After screening, fourteen studies were selected that compared DL-based MAR-algorithms with uncorrected images. MAR-algorithms were categorised into the three domains. Thirteen MAR-algorithms showed a higher PSNR and SSIM value compared to the uncorrected images and to non-DL MAR-algorithms. One study showed statistically significant better MAR performance on clinical data compared to the uncorrected images and non-DL MAR-algorithms based on Hounsfield unit calculations.
DL MAR-algorithms show promising results in reducing metal artefacts, but standardised methodologies are needed to evaluate DL-based MAR-algorithms on clinical data to improve comparability between algorithms.
Recent studies highlight the effectiveness of supervised Deep Learning-based MAR-algorithms in improving CT image quality by reducing metal artefacts in the sinogram, image and dual domain.
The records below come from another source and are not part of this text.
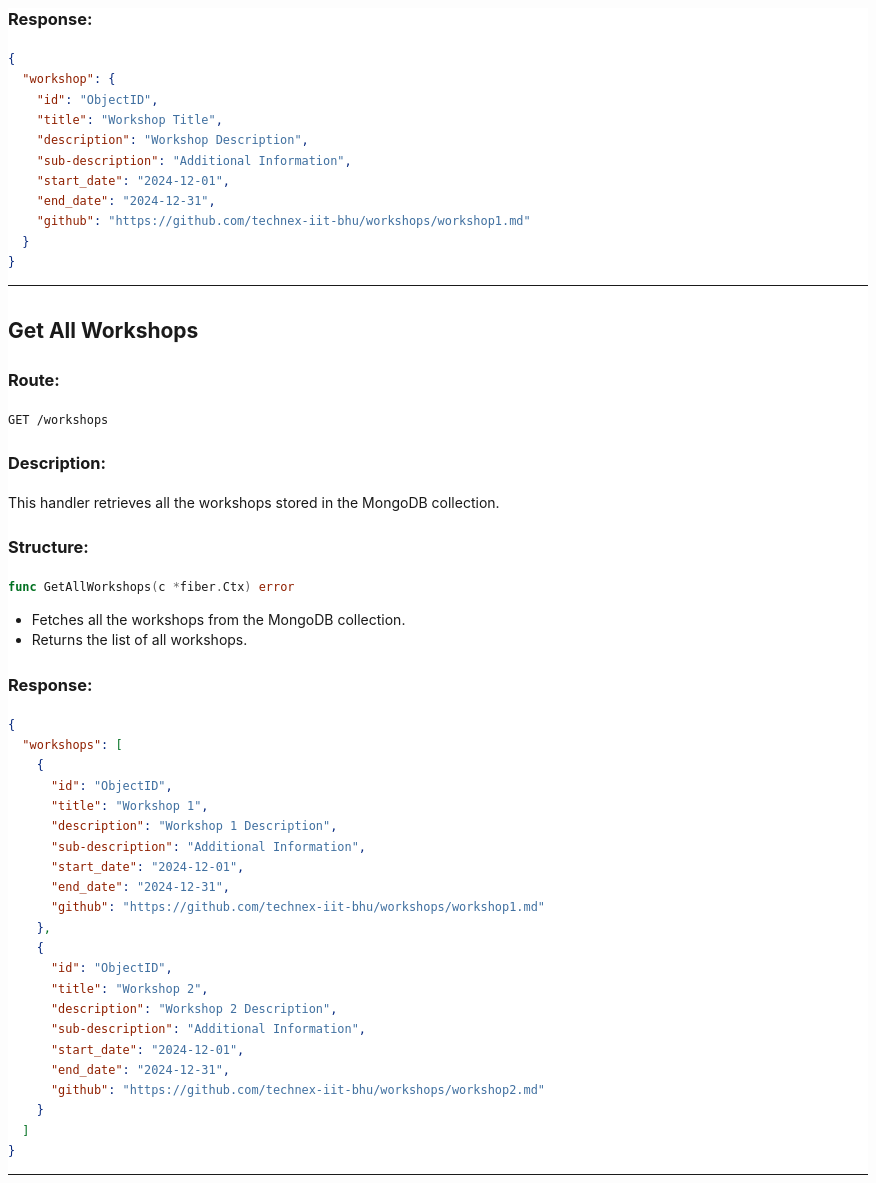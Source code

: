 ### Response:
```json
{
  "workshop": {
    "id": "ObjectID",
    "title": "Workshop Title",
    "description": "Workshop Description",
    "sub-description": "Additional Information",
    "start_date": "2024-12-01",
    "end_date": "2024-12-31",
    "github": "https://github.com/technex-iit-bhu/workshops/workshop1.md"
  }
}
```

---

## Get All Workshops

### Route:
`GET /workshops`

### Description:
This handler retrieves all the workshops stored in the MongoDB collection.

### Structure:
```go
func GetAllWorkshops(c *fiber.Ctx) error
```
- Fetches all the workshops from the MongoDB collection.
- Returns the list of all workshops.

### Response:
```json
{
  "workshops": [
    {
      "id": "ObjectID",
      "title": "Workshop 1",
      "description": "Workshop 1 Description",
      "sub-description": "Additional Information",
      "start_date": "2024-12-01",
      "end_date": "2024-12-31",
      "github": "https://github.com/technex-iit-bhu/workshops/workshop1.md"
    },
    {
      "id": "ObjectID",
      "title": "Workshop 2",
      "description": "Workshop 2 Description",
      "sub-description": "Additional Information",
      "start_date": "2024-12-01",
      "end_date": "2024-12-31",
      "github": "https://github.com/technex-iit-bhu/workshops/workshop2.md"
    }
  ]
}
```

---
A systematic review is needed to provide an overview of newly developed algorithms.
金属植入物引起的金属伪影是计算机断层扫描(CT)成像中的常见问题,会降低图像质量和诊断准确性。随着人工智能的发展,基于深度学习(DL)的新型金属伪影减少(MAR)算法正进入临床实践。
本系统评价概述了当前基于监督深度学习的CT MAR算法的性能,重点关注三个不同领域:正弦图、图像和双域。
在PubMed、EMBASE、Web of Science和Scopus中进行文献检索。使用峰值信噪比(PSNR)和结构相似性指数测量(SSIM)或任何其他将MAR性能与未校正图像进行比较的客观测量方法来评估结果。
筛选后,选择了14项将基于DL的MAR算法与未校正图像进行比较的研究。MAR算法被分为三个领域。与未校正图像和非DL MAR算法相比,13种MAR算法显示出更高的PSNR和SSIM值。一项研究表明,基于Hounsfield单位计算,与未校正图像和非DL MAR算法相比,在临床数据上的MAR性能具有统计学意义上的显著优势。
DL MAR算法在减少金属伪影方面显示出有前景的结果,但需要标准化方法来评估基于DL的MAR算法在临床数据上的性能,以提高算法之间的可比性。
最近的研究强调了基于监督深度学习的MAR算法通过减少正弦图、图像和双域中的金属伪影来提高CT图像质量的有效性。需要进行系统评价以概述新开发的算法。